瞧人家夜白多麼關心在乎她,她竟是還與他生悶氣,仔細一想,莫長安又有幾分愧疚。好在她沒有多麼過分,否則...還得想個法子把黑鍋甩到夜白的身上,委實不容易。

"長安,若是我的錯,你便與我說,可好?"既然不是虞笑的錯,那麼...無非就是他了。

雖然夜白不知,莫長安為何不悅,但是他知道,小姑娘情緒不明,左右還是要多哄著些的。

說這話的時候,夜白眉眼很是溫柔,仿若春色濃郁一樣,如果讓蕭然一類從前認識他的人見著,指不定要驚愕不已。

像夜白這樣高傲而冷漠的人,實在很難想象,有朝一日會對一個十五六歲的小姑娘這樣遷就、這樣呵護。

但凡一個男子如此哄著,莫長安再怎麼驕縱,也忍不住摸摸夜白的臉容,道:"不是你的錯,只是...只是罷,有些事情,我難為情,說不出口。"

她想了想,彆扭什麼的實在與她不符,有什麼說什麼,才是最不憋屈的事情。

瞧著小姑娘鼓著小臉兒,玉雪可愛的模樣,夜白忍不住一手伸出,將她擁入懷中:"莫要難為情,你看我這樣歡喜你,也從不覺難為情,說不出口,是不是?"

如今,夜白是愈發會懂得表達自己的情緒了,先前他覺得說不出口的話,現在卻是一日多次,直直聽得莫長安都覺得害臊。

"咳,罷了,與你說就是了。
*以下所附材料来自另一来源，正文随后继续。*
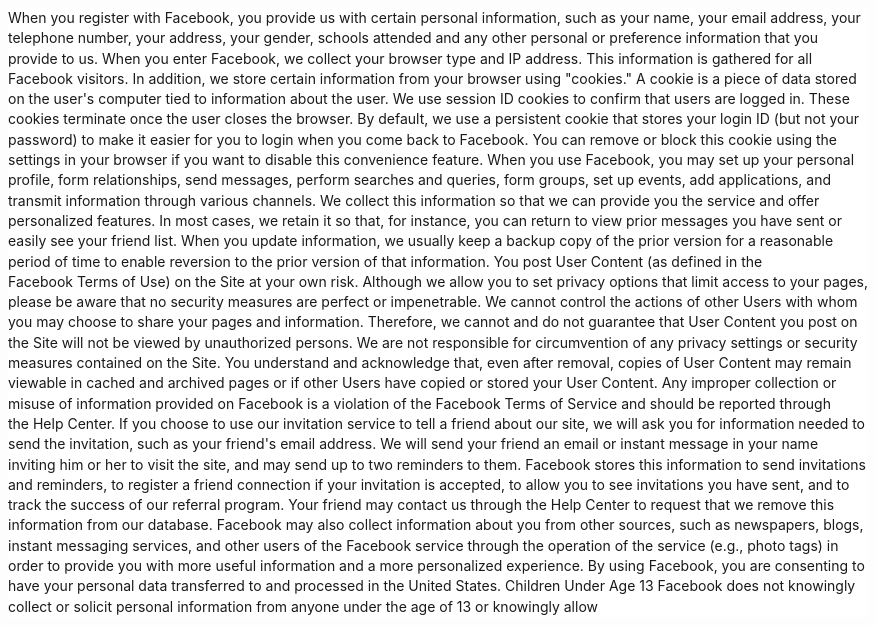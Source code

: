 When you register with Facebook, you provide us with certain personal information, such as your name, your email
address, your telephone number, your address, your gender, schools attended and any other personal or preference
information that you provide to us.
When you enter Facebook, we collect your browser type and IP address. This information is gathered for all Facebook
visitors. In addition, we store certain information from your browser using "cookies." A cookie is a piece of data stored on
the user's computer tied to information about the user. We use session ID cookies to confirm that users are logged in.
These cookies terminate once the user closes the browser. By default, we use a persistent cookie that stores your login ID
(but not your password) to make it easier for you to login when you come back to Facebook. You can remove or block this
cookie using the settings in your browser if you want to disable this convenience feature.
When you use Facebook, you may set up your personal profile, form relationships, send messages, perform searches and
queries, form groups, set up events, add applications, and transmit information through various channels. We collect this
information so that we can provide you the service and offer personalized features. In most cases, we retain it so that, for
instance, you can return to view prior messages you have sent or easily see your friend list. When you update information,
we usually keep a backup copy of the prior version for a reasonable period of time to enable reversion to the prior version
of that information.
You post User Content (as defined in the Facebook Terms of Use) on the Site at your own risk. Although we allow you to set
privacy options that limit access to your pages, please be aware that no security measures are perfect or impenetrable. We
cannot control the actions of other Users with whom you may choose to share your pages and information. Therefore, we
cannot and do not guarantee that User Content you post on the Site will not be viewed by unauthorized persons. We are
not responsible for circumvention of any privacy settings or security measures contained on the Site. You understand and
acknowledge that, even after removal, copies of User Content may remain viewable in cached and archived pages or if
other Users have copied or stored your User Content.
Any improper collection or misuse of information provided on Facebook is a violation of the Facebook Terms of Service and
should be reported through the Help Center.
If you choose to use our invitation service to tell a friend about our site, we will ask you for information needed to send the
invitation, such as your friend's email address. We will send your friend an email or instant message in your name inviting
him or her to visit the site, and may send up to two reminders to them. Facebook stores this information to send
invitations and reminders, to register a friend connection if your invitation is accepted, to allow you to see invitations you
have sent, and to track the success of our referral program. Your friend may contact us through the Help Center to request
that we remove this information from our database.
Facebook may also collect information about you from other sources, such as newspapers, blogs, instant messaging
services, and other users of the Facebook service through the operation of the service (e.g., photo tags) in order to provide
you with more useful information and a more personalized experience.
By using Facebook, you are consenting to have your personal data transferred to and processed in the United States.
Children Under Age 13
Facebook does not knowingly collect or solicit personal information from anyone under the age of 13 or knowingly allow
"莫長安深吸一口氣,醞釀著如何開口。只是,話到嘴邊,她又有些氣餒:"算了,還是不說了,實在難為情..."

"那我去問虞笑?"夜白好整以暇,知道左右莫長安要說的與虞笑有關,畢竟她一整日都在虞笑的偏殿之中...

"別別別!"莫長安抬頭看他,哭笑不得:"我說還不成嗎?"

要是讓虞笑知道她這麼慫,恐怕明日是要笑話她的。

"好,你說。"夜白道。

"就是吧,虞笑今日與我打了個賭...其實也不算是賭注...類似約定一流。"莫長安摸了摸鼻尖,心虛道:"你知道的,我一直很垂涎她的畫作,她今日應承我,要給我畫一副畫像,不過..."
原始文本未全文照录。